RECORDS SUPPLIED:
>>
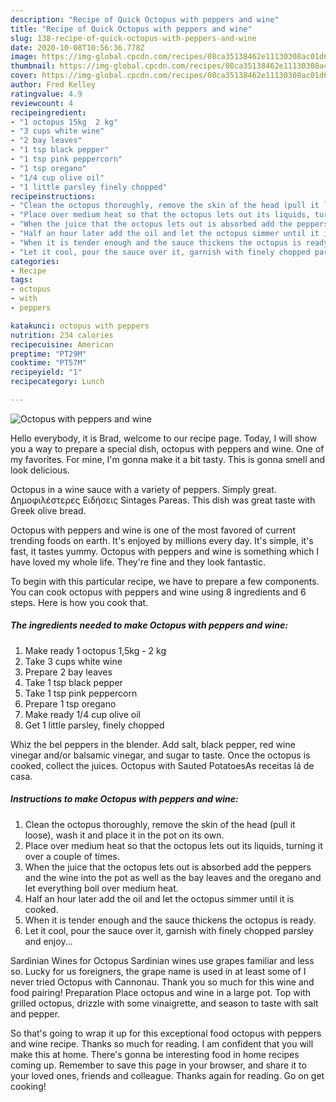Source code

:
 ```yaml
---
description: "Recipe of Quick Octopus with peppers and wine"
title: "Recipe of Quick Octopus with peppers and wine"
slug: 138-recipe-of-quick-octopus-with-peppers-and-wine
date: 2020-10-08T10:56:36.778Z
image: https://img-global.cpcdn.com/recipes/08ca35138462e11130308ac01d6b5cd4/751x532cq70/octopus-with-peppers-and-wine-recipe-main-photo.jpg
thumbnail: https://img-global.cpcdn.com/recipes/08ca35138462e11130308ac01d6b5cd4/751x532cq70/octopus-with-peppers-and-wine-recipe-main-photo.jpg
cover: https://img-global.cpcdn.com/recipes/08ca35138462e11130308ac01d6b5cd4/751x532cq70/octopus-with-peppers-and-wine-recipe-main-photo.jpg
author: Fred Kelley
ratingvalue: 4.9
reviewcount: 4
recipeingredient:
- "1 octopus 15kg  2 kg"
- "3 cups white wine"
- "2 bay leaves"
- "1 tsp black pepper"
- "1 tsp pink peppercorn"
- "1 tsp oregano"
- "1/4 cup olive oil"
- "1 little parsley finely chopped"
recipeinstructions:
- "Clean the octopus thoroughly, remove the skin of the head (pull it loose), wash it and place it in the pot on its own."
- "Place over medium heat so that the octopus lets out its liquids, turning it over a couple of times."
- "When the juice that the octopus lets out is absorbed add the peppers and the wine into the pot as well as the bay leaves and the oregano and let everything boil over medium heat."
- "Half an hour later add the oil and let the octopus simmer until it is cooked."
- "When it is tender enough and the sauce thickens the octopus is ready."
- "Let it cool, pour the sauce over it, garnish with finely chopped parsley and enjoy..."
categories:
- Recipe
tags:
- octopus
- with
- peppers

katakunci: octopus with peppers 
nutrition: 234 calories
recipecuisine: American
preptime: "PT29M"
cooktime: "PT57M"
recipeyield: "1"
recipecategory: Lunch

---
```



![Octopus with peppers and wine](https://img-global.cpcdn.com/recipes/08ca35138462e11130308ac01d6b5cd4/751x532cq70/octopus-with-peppers-and-wine-recipe-main-photo.jpg)

Hello everybody, it is Brad, welcome to our recipe page. Today, I will show you a way to prepare a special dish, octopus with peppers and wine. One of my favorites. For mine, I'm gonna make it a bit tasty. This is gonna smell and look delicious.

Octopus in a wine sauce with a variety of peppers. Simply great. Δημοφιλέστερες Ειδήσεις Sintages Pareas. This dish was great taste with Greek olive bread.

Octopus with peppers and wine is one of the most favored of current trending foods on earth. It's enjoyed by millions every day. It's simple, it's fast, it tastes yummy. Octopus with peppers and wine is something which I have loved my whole life. They're fine and they look fantastic.


To begin with this particular recipe, we have to prepare a few components. You can cook octopus with peppers and wine using 8 ingredients and 6 steps. Here is how you cook that.

<!--inarticleads1-->

##### The ingredients needed to make Octopus with peppers and wine:

1. Make ready 1 octopus 1,5kg - 2 kg
1. Take 3 cups white wine
1. Prepare 2 bay leaves
1. Take 1 tsp black pepper
1. Take 1 tsp pink peppercorn
1. Prepare 1 tsp oregano
1. Make ready 1/4 cup olive oil
1. Get 1 little parsley, finely chopped


Whiz the bel peppers in the blender. Add salt, black pepper, red wine vinegar and/or balsamic vinegar, and sugar to taste. Once the octopus is cooked, collect the juices. Octopus with Sauted PotatoesAs receitas lá de casa. 

<!--inarticleads2-->

##### Instructions to make Octopus with peppers and wine:

1. Clean the octopus thoroughly, remove the skin of the head (pull it loose), wash it and place it in the pot on its own.
1. Place over medium heat so that the octopus lets out its liquids, turning it over a couple of times.
1. When the juice that the octopus lets out is absorbed add the peppers and the wine into the pot as well as the bay leaves and the oregano and let everything boil over medium heat.
1. Half an hour later add the oil and let the octopus simmer until it is cooked.
1. When it is tender enough and the sauce thickens the octopus is ready.
1. Let it cool, pour the sauce over it, garnish with finely chopped parsley and enjoy...


Sardinian Wines for Octopus Sardinian wines use grapes familiar and less so. Lucky for us foreigners, the grape name is used in at least some of I never tried Octopus with Cannonau. Thank you so much for this wine and food pairing! Preparation Place octopus and wine in a large pot. Top with grilled octopus, drizzle with some vinaigrette, and season to taste with salt and pepper. 

So that's going to wrap it up for this exceptional food octopus with peppers and wine recipe. Thanks so much for reading. I am confident that you will make this at home. There's gonna be interesting food in home recipes coming up. Remember to save this page in your browser, and share it to your loved ones, friends and colleague. Thanks again for reading. Go on get cooking!
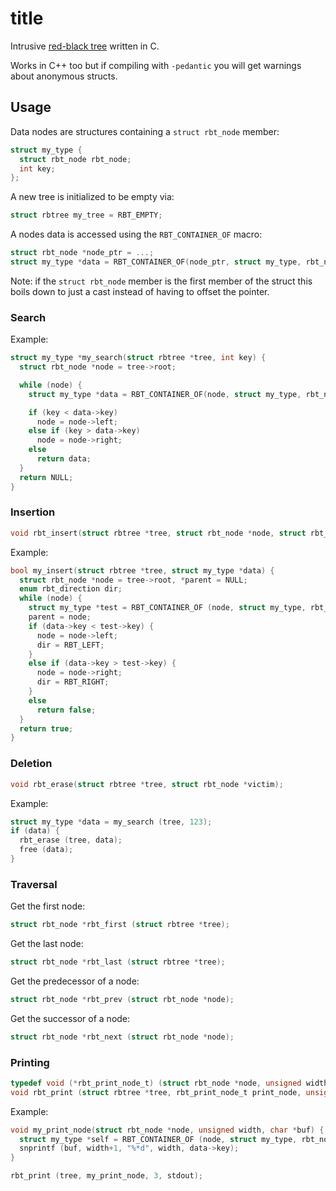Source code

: # title

Intrusive  [red-black tree](https://en.wikipedia.org/wiki/Red%E2%80%93black_tree) written in C.

Works in C++ too but if compiling with `-pedantic` you will get warnings about anonymous structs.

## Usage

Data nodes are structures containing a `struct rbt_node` member:

```c
struct my_type {
  struct rbt_node rbt_node;
  int key;
};
```

A new tree is initialized to be empty via:

```c
struct rbtree my_tree = RBT_EMPTY;
```

A nodes data is accessed using the `RBT_CONTAINER_OF` macro:

```c
struct rbt_node *node_ptr = ...;
struct my_type *data = RBT_CONTAINER_OF(node_ptr, struct my_type, rbt_node);
```

Note: if the `struct rbt_node` member is the first member of the struct this
boils down to just a cast instead of having to offset the pointer.

### Search

Example:

```c
struct my_type *my_search(struct rbtree *tree, int key) {
  struct rbt_node *node = tree->root;

  while (node) {
    struct my_type *data = RBT_CONTAINER_OF(node, struct my_type, rbt_node);

    if (key < data->key)
      node = node->left;
    else if (key > data->key)
      node = node->right;
    else
      return data;
  }
  return NULL;
}
```

### Insertion

```c
void rbt_insert(struct rbtree *tree, struct rbt_node *node, struct rbt_node *parent, enum rbt_direction direction);
```

Example:

```c
bool my_insert(struct rbtree *tree, struct my_type *data) {
  struct rbt_node *node = tree->root, *parent = NULL;
  enum rbt_direction dir;
  while (node) {
    struct my_type *test = RBT_CONTAINER_OF (node, struct my_type, rbt_node);
    parent = node;
    if (data->key < test->key) {
      node = node->left;
      dir = RBT_LEFT;
    }
    else if (data->key > test->key) {
      node = node->right;
      dir = RBT_RIGHT;
    }
    else
      return false;
  }
  return true;
}
```

### Deletion

```c
void rbt_erase(struct rbtree *tree, struct rbt_node *victim);
```

Example:

```c
struct my_type *data = my_search (tree, 123);
if (data) {
  rbt_erase (tree, data);
  free (data);
}
```

### Traversal

Get the first node:
```c
struct rbt_node *rbt_first (struct rbtree *tree);
```

Get the last node:
```c
struct rbt_node *rbt_last (struct rbtree *tree);
```

Get the predecessor of a node:
```c
struct rbt_node *rbt_prev (struct rbt_node *node);
```

Get the successor of a node:
```c
struct rbt_node *rbt_next (struct rbt_node *node);
```

### Printing

```c
typedef void (*rbt_print_node_t) (struct rbt_node *node, unsigned width, char *buf);
void rbt_print (struct rbtree *tree, rbt_print_node_t print_node, unsigned node_width, FILE *stream);
```

Example:

```c
void my_print_node(struct rbt_node *node, unsigned width, char *buf) {
  struct my_type *self = RBT_CONTAINER_OF (node, struct my_type, rbt_node);
  snprintf (buf, width+1, "%*d", width, data->key);
}

rbt_print (tree, my_print_node, 3, stdout);
```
<<
YOUR ASSIGNMENT: Keep only those lines of the records that hold "head", and return them.

EXERCISE ANSWER:
- "Clean the octopus thoroughly, remove the skin of the head (pull it loose), wash it and place it in the pot on its own."
1. Clean the octopus thoroughly, remove the skin of the head (pull it loose), wash it and place it in the pot on its own.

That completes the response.